Q. 絵本を読んであげても、子どもが絵本に集中してくれないのですが、どうしたらいいのでしょう?
読み聞かせで最も多い悩みが、「絵本を見てくれない」「集中してくれない」ということです。早くから絵本を読んでもらっていた子どもは絵本を読むと機嫌が直ったりするそうですが、それも継続の結果だと思います。見てくれなくてもすぐにあきらめず、習慣づけていくことが大事です。
Q. 絵本を破ったりかんだりしてしまいます。まだ絵本は早いのでしょうか?
0歳児で破ったりかんだりするのが楽しい時期なら、「絵本を大事にしようね」と声を掛けたり、かんでも大丈夫なものや、破れにくい硬い紙の絵本を渡したりするのもいいと思います。

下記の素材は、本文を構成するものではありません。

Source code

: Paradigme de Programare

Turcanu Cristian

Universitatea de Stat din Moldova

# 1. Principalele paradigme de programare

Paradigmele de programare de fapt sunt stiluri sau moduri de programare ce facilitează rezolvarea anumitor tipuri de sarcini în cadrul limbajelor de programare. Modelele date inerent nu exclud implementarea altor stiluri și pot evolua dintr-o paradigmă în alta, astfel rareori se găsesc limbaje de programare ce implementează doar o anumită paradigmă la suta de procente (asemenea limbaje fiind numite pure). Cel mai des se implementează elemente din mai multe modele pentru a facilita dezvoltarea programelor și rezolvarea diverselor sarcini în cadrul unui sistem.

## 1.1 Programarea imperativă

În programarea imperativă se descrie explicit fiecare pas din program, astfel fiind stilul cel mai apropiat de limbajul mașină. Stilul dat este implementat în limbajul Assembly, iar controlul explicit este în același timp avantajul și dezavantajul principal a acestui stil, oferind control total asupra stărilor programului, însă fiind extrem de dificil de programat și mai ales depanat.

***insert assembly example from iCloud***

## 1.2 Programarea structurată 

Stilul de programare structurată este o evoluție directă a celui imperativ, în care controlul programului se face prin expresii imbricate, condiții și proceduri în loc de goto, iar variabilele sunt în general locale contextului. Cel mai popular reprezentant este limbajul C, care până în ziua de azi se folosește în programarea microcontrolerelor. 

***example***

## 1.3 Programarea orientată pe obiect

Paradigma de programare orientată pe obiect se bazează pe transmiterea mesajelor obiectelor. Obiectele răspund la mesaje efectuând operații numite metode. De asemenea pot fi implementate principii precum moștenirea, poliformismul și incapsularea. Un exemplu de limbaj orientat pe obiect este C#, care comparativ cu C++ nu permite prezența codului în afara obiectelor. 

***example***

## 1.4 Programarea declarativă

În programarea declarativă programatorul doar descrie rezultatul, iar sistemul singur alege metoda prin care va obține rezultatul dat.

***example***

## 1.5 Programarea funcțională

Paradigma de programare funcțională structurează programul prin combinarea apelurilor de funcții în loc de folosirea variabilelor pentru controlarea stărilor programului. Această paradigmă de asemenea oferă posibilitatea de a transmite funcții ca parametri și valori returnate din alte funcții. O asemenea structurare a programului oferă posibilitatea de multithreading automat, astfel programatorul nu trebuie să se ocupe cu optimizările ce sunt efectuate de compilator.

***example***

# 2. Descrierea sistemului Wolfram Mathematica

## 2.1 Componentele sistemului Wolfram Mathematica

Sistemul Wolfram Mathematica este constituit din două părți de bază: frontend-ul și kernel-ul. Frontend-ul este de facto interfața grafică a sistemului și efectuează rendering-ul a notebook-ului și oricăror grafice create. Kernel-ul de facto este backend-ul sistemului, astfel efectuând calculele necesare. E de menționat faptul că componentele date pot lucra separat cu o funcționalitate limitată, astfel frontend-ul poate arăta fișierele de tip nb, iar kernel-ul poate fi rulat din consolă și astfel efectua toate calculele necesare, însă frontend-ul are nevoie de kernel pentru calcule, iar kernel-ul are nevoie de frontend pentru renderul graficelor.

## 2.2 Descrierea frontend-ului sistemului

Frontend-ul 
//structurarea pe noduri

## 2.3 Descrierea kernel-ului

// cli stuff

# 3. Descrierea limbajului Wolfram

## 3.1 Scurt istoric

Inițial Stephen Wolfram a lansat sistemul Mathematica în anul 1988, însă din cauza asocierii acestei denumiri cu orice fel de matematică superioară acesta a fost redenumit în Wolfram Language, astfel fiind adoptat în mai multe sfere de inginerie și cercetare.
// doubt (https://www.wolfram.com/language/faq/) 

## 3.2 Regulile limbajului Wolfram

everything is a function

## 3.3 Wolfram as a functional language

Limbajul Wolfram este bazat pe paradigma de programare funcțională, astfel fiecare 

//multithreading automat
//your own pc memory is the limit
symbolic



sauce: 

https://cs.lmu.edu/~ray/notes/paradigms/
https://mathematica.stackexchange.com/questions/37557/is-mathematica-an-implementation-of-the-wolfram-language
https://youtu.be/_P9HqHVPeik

絵本はまだ早い、と思っていると絵本を読み始めるタイミングがつかみにくくなってしまいます。もしかすると赤ちゃんが絵本をかんだりするのは、絵本を気に入っている証拠かもしれません。
Q. 疲れて絵本の読み聞かせがつらいときはどうしたらいいですか?
疲れた日の夜は、読むのは1冊だけでもいいのです。0歳児の赤ちゃんに絵本を読んであげる場合でも、ゆっくり読まないで、自然のスピードで読むことをおすすめしていますので、普通に読めば1冊はたった5分、10分で終わります。
朝でも日中でも夜でも、とにかく隙間時間を使って読んでみましょう。読み聞かせを習慣にするには、親自身が疲れないことも大切です。
おわりに
仲宗根さんによると、「読み聞かせを始めても最初は反応が少ないこともありますが、習慣をつくり、少しずつでも続けることが大事」とのこと。
0歳児からの絵本とのふれあいで、子どもの未来の土台を作っていきましょう。